Another way to state Bayes' theorem (and this is the form in the provided function) is

$$\Pr(A_i | B) = \frac{\Pr(B | A_i)\Pr(A_i)}{\Pr(B | A_i)\Pr(A_i) +\dots+ \Pr(B | A_n)\Pr(A_n)}$$

Let's examine our *burning* question, by replacing
\(A_i\) with Hell or Heaven, and replacing \(B\) with
Consort

\(\Pr(A_1) = \Pr(\mathrm{Hell})\)

\(\Pr(A_2) = \Pr(\mathrm{Heaven})\)

\(\Pr(B) = \Pr(\mathrm{Consort})\)

\(\Pr(A_1 | B) = \Pr(\mathrm{Hell} | \mathrm{Consort})\)

\(\Pr(A_2 | B) = \Pr(\mathrm{Heaven} | \mathrm{Consort})\)

\(\Pr(B | A_1) = \Pr(\mathrm{Consort} | \mathrm{Hell})\)

\(\Pr(B | A_2) = \Pr(\mathrm{Consort} | \mathrm{Heaven})\)

Laplace's Demon was conjured and asked for some data. He was glad to oblige.

6 people consorted out of 9 who went to Hell.

5 people consorted out of 7 who went to Heaven.

75% of the population goes to Hell.

25% of the population goes to Heaven.

Now, Bayes' theorem is applied to the data. Four pieces are worked out as follows

\(\Pr(\mathrm{Consort} | \mathrm{Hell}) = 6/9 = 0.666\)

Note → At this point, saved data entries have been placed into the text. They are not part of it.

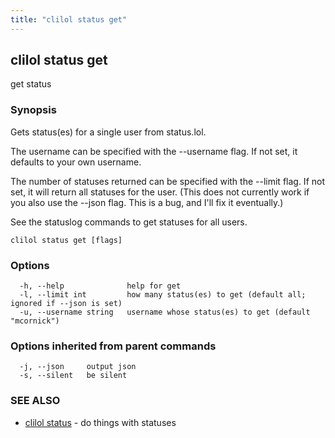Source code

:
 ```yaml
---
title: "clilol status get"
---
```

## clilol status get

get status

### Synopsis

Gets status(es) for a single user from status.lol.

The username can be specified with the --username flag. If not set,
it defaults to your own username.

The number of statuses returned can be specified with the --limit
flag. If not set, it will return all statuses for the user. (This
does not currently work if you also use the --json flag. This is
a bug, and I'll fix it eventually.)

See the statuslog commands to get statuses for all users.

```
clilol status get [flags]
```

### Options

```
  -h, --help              help for get
  -l, --limit int         how many status(es) to get (default all; ignored if --json is set)
  -u, --username string   username whose status(es) to get (default "mcornick")
```

### Options inherited from parent commands

```
  -j, --json     output json
  -s, --silent   be silent
```

### SEE ALSO

* [clilol status](clilol_status.md)	 - do things with statuses

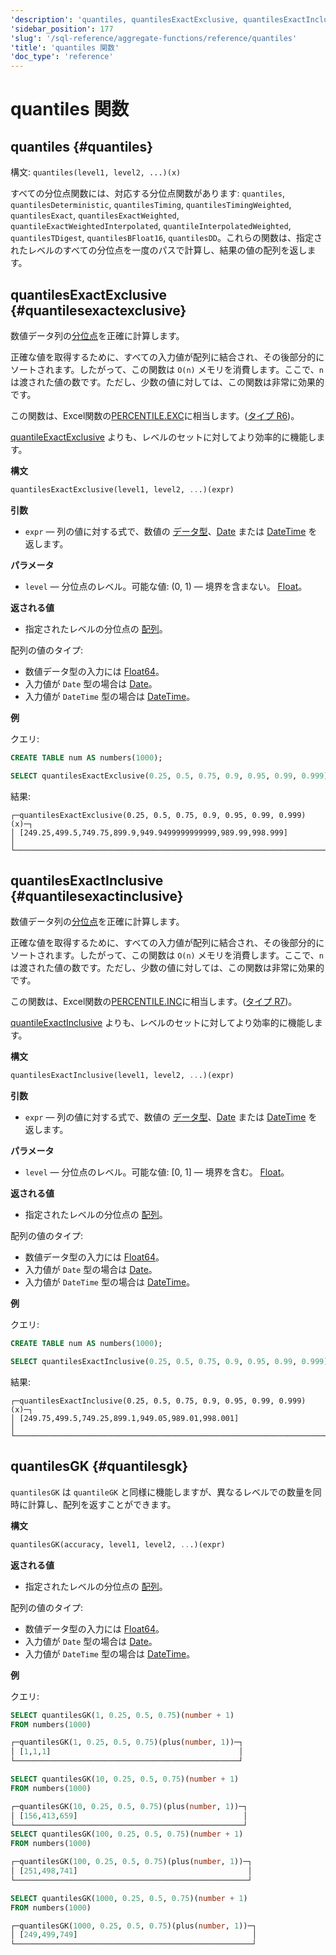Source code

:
 ```yaml
---
'description': 'quantiles, quantilesExactExclusive, quantilesExactInclusive, quantilesGK'
'sidebar_position': 177
'slug': '/sql-reference/aggregate-functions/reference/quantiles'
'title': 'quantiles 関数'
'doc_type': 'reference'
---
```



# quantiles 関数

## quantiles {#quantiles}

構文: `quantiles(level1, level2, ...)(x)`

すべての分位点関数には、対応する分位点関数があります: `quantiles`, `quantilesDeterministic`, `quantilesTiming`, `quantilesTimingWeighted`, `quantilesExact`, `quantilesExactWeighted`, `quantileExactWeightedInterpolated`, `quantileInterpolatedWeighted`, `quantilesTDigest`, `quantilesBFloat16`, `quantilesDD`。これらの関数は、指定されたレベルのすべての分位点を一度のパスで計算し、結果の値の配列を返します。

## quantilesExactExclusive {#quantilesexactexclusive}

数値データ列の[分位点](https://en.wikipedia.org/wiki/Quantile)を正確に計算します。

正確な値を取得するために、すべての入力値が配列に結合され、その後部分的にソートされます。したがって、この関数は `O(n)` メモリを消費します。ここで、`n` は渡された値の数です。ただし、少数の値に対しては、この関数は非常に効果的です。

この関数は、Excel関数の[PERCENTILE.EXC](https://support.microsoft.com/en-us/office/percentile-exc-function-bbaa7204-e9e1-4010-85bf-c31dc5dce4ba)に相当します。([タイプ R6](https://en.wikipedia.org/wiki/Quantile#Estimating_quantiles_from_a_sample))。

[quantileExactExclusive](../../../sql-reference/aggregate-functions/reference/quantileexact.md#quantileexactexclusive) よりも、レベルのセットに対してより効率的に機能します。

**構文**

```sql
quantilesExactExclusive(level1, level2, ...)(expr)
```

**引数**

- `expr` — 列の値に対する式で、数値の [データ型](/sql-reference/data-types)、[Date](../../../sql-reference/data-types/date.md) または [DateTime](../../../sql-reference/data-types/datetime.md) を返します。

**パラメータ**

- `level` — 分位点のレベル。可能な値: (0, 1) — 境界を含まない。 [Float](../../../sql-reference/data-types/float.md)。

**返される値**

- 指定されたレベルの分位点の [配列](../../../sql-reference/data-types/array.md)。

配列の値のタイプ:

- 数値データ型の入力には [Float64](../../../sql-reference/data-types/float.md)。
- 入力値が `Date` 型の場合は [Date](../../../sql-reference/data-types/date.md)。
- 入力値が `DateTime` 型の場合は [DateTime](../../../sql-reference/data-types/datetime.md)。

**例**

クエリ:

```sql
CREATE TABLE num AS numbers(1000);

SELECT quantilesExactExclusive(0.25, 0.5, 0.75, 0.9, 0.95, 0.99, 0.999)(x) FROM (SELECT number AS x FROM num);
```

結果:

```text
┌─quantilesExactExclusive(0.25, 0.5, 0.75, 0.9, 0.95, 0.99, 0.999)(x)─┐
│ [249.25,499.5,749.75,899.9,949.9499999999999,989.99,998.999]        │
└─────────────────────────────────────────────────────────────────────┘
```

## quantilesExactInclusive {#quantilesexactinclusive}

数値データ列の[分位点](https://en.wikipedia.org/wiki/Quantile)を正確に計算します。

正確な値を取得するために、すべての入力値が配列に結合され、その後部分的にソートされます。したがって、この関数は `O(n)` メモリを消費します。ここで、`n` は渡された値の数です。ただし、少数の値に対しては、この関数は非常に効果的です。

この関数は、Excel関数の[PERCENTILE.INC](https://support.microsoft.com/en-us/office/percentile-inc-function-680f9539-45eb-410b-9a5e-c1355e5fe2ed)に相当します。([タイプ R7](https://en.wikipedia.org/wiki/Quantile#Estimating_quantiles_from_a_sample))。

[quantileExactInclusive](../../../sql-reference/aggregate-functions/reference/quantileexact.md#quantileexactinclusive) よりも、レベルのセットに対してより効率的に機能します。

**構文**

```sql
quantilesExactInclusive(level1, level2, ...)(expr)
```

**引数**

- `expr` — 列の値に対する式で、数値の [データ型](/sql-reference/data-types)、[Date](../../../sql-reference/data-types/date.md) または [DateTime](../../../sql-reference/data-types/datetime.md) を返します。

**パラメータ**

- `level` — 分位点のレベル。可能な値: [0, 1] — 境界を含む。 [Float](../../../sql-reference/data-types/float.md)。

**返される値**

- 指定されたレベルの分位点の [配列](../../../sql-reference/data-types/array.md)。

配列の値のタイプ:

- 数値データ型の入力には [Float64](../../../sql-reference/data-types/float.md)。
- 入力値が `Date` 型の場合は [Date](../../../sql-reference/data-types/date.md)。
- 入力値が `DateTime` 型の場合は [DateTime](../../../sql-reference/data-types/datetime.md)。

**例**

クエリ:

```sql
CREATE TABLE num AS numbers(1000);

SELECT quantilesExactInclusive(0.25, 0.5, 0.75, 0.9, 0.95, 0.99, 0.999)(x) FROM (SELECT number AS x FROM num);
```

結果:

```text
┌─quantilesExactInclusive(0.25, 0.5, 0.75, 0.9, 0.95, 0.99, 0.999)(x)─┐
│ [249.75,499.5,749.25,899.1,949.05,989.01,998.001]                   │
└─────────────────────────────────────────────────────────────────────┘
```

## quantilesGK {#quantilesgk}

`quantilesGK` は `quantileGK` と同様に機能しますが、異なるレベルでの数量を同時に計算し、配列を返すことができます。

**構文**

```sql
quantilesGK(accuracy, level1, level2, ...)(expr)
```

**返される値**

- 指定されたレベルの分位点の [配列](../../../sql-reference/data-types/array.md)。

配列の値のタイプ:

- 数値データ型の入力には [Float64](../../../sql-reference/data-types/float.md)。
- 入力値が `Date` 型の場合は [Date](../../../sql-reference/data-types/date.md)。
- 入力値が `DateTime` 型の場合は [DateTime](../../../sql-reference/data-types/datetime.md)。

**例**

クエリ:

```sql
SELECT quantilesGK(1, 0.25, 0.5, 0.75)(number + 1)
FROM numbers(1000)

┌─quantilesGK(1, 0.25, 0.5, 0.75)(plus(number, 1))─┐
│ [1,1,1]                                          │
└──────────────────────────────────────────────────┘

SELECT quantilesGK(10, 0.25, 0.5, 0.75)(number + 1)
FROM numbers(1000)

┌─quantilesGK(10, 0.25, 0.5, 0.75)(plus(number, 1))─┐
│ [156,413,659]                                     │
└───────────────────────────────────────────────────┘
SELECT quantilesGK(100, 0.25, 0.5, 0.75)(number + 1)
FROM numbers(1000)

┌─quantilesGK(100, 0.25, 0.5, 0.75)(plus(number, 1))─┐
│ [251,498,741]                                      │
└────────────────────────────────────────────────────┘

SELECT quantilesGK(1000, 0.25, 0.5, 0.75)(number + 1)
FROM numbers(1000)

┌─quantilesGK(1000, 0.25, 0.5, 0.75)(plus(number, 1))─┐
│ [249,499,749]                                       │
└─────────────────────────────────────────────────────┘
```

\(\Pr(\mathrm{Consort} | \mathrm{Heaven}) = 5/7 = 0.714\)

\(\Pr(\mathrm{Hell}) = 0.75\)

\(\Pr(\mathrm{Heaven}) = 0.25\)

Finally, the desired conditional probability \(\Pr(\mathrm{Hell} | \mathrm{Consort})\) is calculated using Bayes' theorem

\(\Pr(\mathrm{Hell} | \mathrm{Consort}) = \frac{0.666(0.75)}{0.666(0.75) + 0.714(0.25)}\)

\(\Pr(\mathrm{Hell} | \mathrm{Consort}) = 0.737\)

The probability of someone consorting with Laplace's Demon and going to Hell is 73.7%, which is less than the prevalence of 75% in the population. According to these findings, consorting with Laplace's Demon does not increase the probability of going to Hell.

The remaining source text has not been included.